◆ WHAT YOU NEED TO DO:
Repeat all of the records exactly, leaving out the pictures.

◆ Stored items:
^^^^^^^^^^^^^^^^

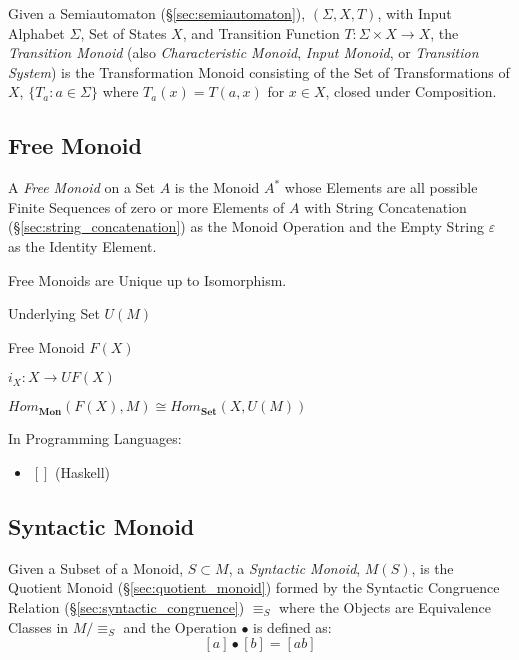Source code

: Given a Semiautomaton (\S\ref{sec:semiautomaton}), $(\Sigma, X, T)$,
with Input Alphabet $\Sigma$, Set of States $X$, and Transition
Function $T : \Sigma \times X \rightarrow X$, the \emph{Transition
  Monoid} (also \emph{Characteristic Monoid}, \emph{Input Monoid}, or
\emph{Transition System}) is the Transformation Monoid consisting of
the Set of Transformations of $X$, $\{T_a : a \in \Sigma\}$ where
$T_a(x) = T(a,x)$ for $x \in X$, closed under Composition.



\subsection{Free Monoid}\label{sec:free_monoid}

A \emph{Free Monoid} on a Set $A$ is the Monoid $A^*$ whose Elements
are all possible Finite Sequences of zero or more Elements of $A$ with
String Concatenation (\S\ref{sec:string_concatenation}) as the Monoid
Operation and the Empty String $\varepsilon$ as the Identity Element.

Free Monoids are Unique up to Isomorphism.

Underlying Set $U(M)$

Free Monoid $F(X)$

$i_X : X \rightarrow U F (X)$

$Hom_\mathbf{Mon}(F(X), M) \cong Hom_\mathbf{Set}(X, U(M))$

In Programming Languages:

\begin{itemize}
  \item $\mathtt{[]}$ (Haskell)
\end{itemize}



\subsection{Syntactic Monoid}\label{sec:syntactic_monoid}

Given a Subset of a Monoid, $S \subset M$, a \emph{Syntactic Monoid},
$M(S)$, is the Quotient Monoid (\S\ref{sec:quotient_monoid}) formed by
the Syntactic Congruence Relation (\S\ref{sec:syntactic_congruence})
$\equiv_S$ where the Objects are Equivalence Classes in $M / \equiv_S$
and the Operation $\bullet$ is defined as:
\[
  [a] \bullet [b] = [ab]
\]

^^^^^^^^^^^^^^^^

◆ FINAL ANSWER:
Source code

: Given a Semiautomaton (\S\ref{sec:semiautomaton}), $(\Sigma, X, T)$,
with Input Alphabet $\Sigma$, Set of States $X$, and Transition
Function $T : \Sigma \times X \rightarrow X$, the \emph{Transition
  Monoid} (also \emph{Characteristic Monoid}, \emph{Input Monoid}, or
\emph{Transition System}) is the Transformation Monoid consisting of
the Set of Transformations of $X$, $\{T_a : a \in \Sigma\}$ where
$T_a(x) = T(a,x)$ for $x \in X$, closed under Composition.



\subsection{Free Monoid}\label{sec:free_monoid}

A \emph{Free Monoid} on a Set $A$ is the Monoid $A^*$ whose Elements
are all possible Finite Sequences of zero or more Elements of $A$ with
String Concatenation (\S\ref{sec:string_concatenation}) as the Monoid
Operation and the Empty String $\varepsilon$ as the Identity Element.

Free Monoids are Unique up to Isomorphism.

Underlying Set $U(M)$

Free Monoid $F(X)$

$i_X : X \rightarrow U F (X)$

$Hom_\mathbf{Mon}(F(X), M) \cong Hom_\mathbf{Set}(X, U(M))$

In Programming Languages:

\begin{itemize}
  \item $\mathtt{[]}$ (Haskell)
\end{itemize}



\subsection{Syntactic Monoid}\label{sec:syntactic_monoid}

Given a Subset of a Monoid, $S \subset M$, a \emph{Syntactic Monoid},
$M(S)$, is the Quotient Monoid (\S\ref{sec:quotient_monoid}) formed by
the Syntactic Congruence Relation (\S\ref{sec:syntactic_congruence})
$\equiv_S$ where the Objects are Equivalence Classes in $M / \equiv_S$
and the Operation $\bullet$ is defined as:
\[
  [a] \bullet [b] = [ab]
\]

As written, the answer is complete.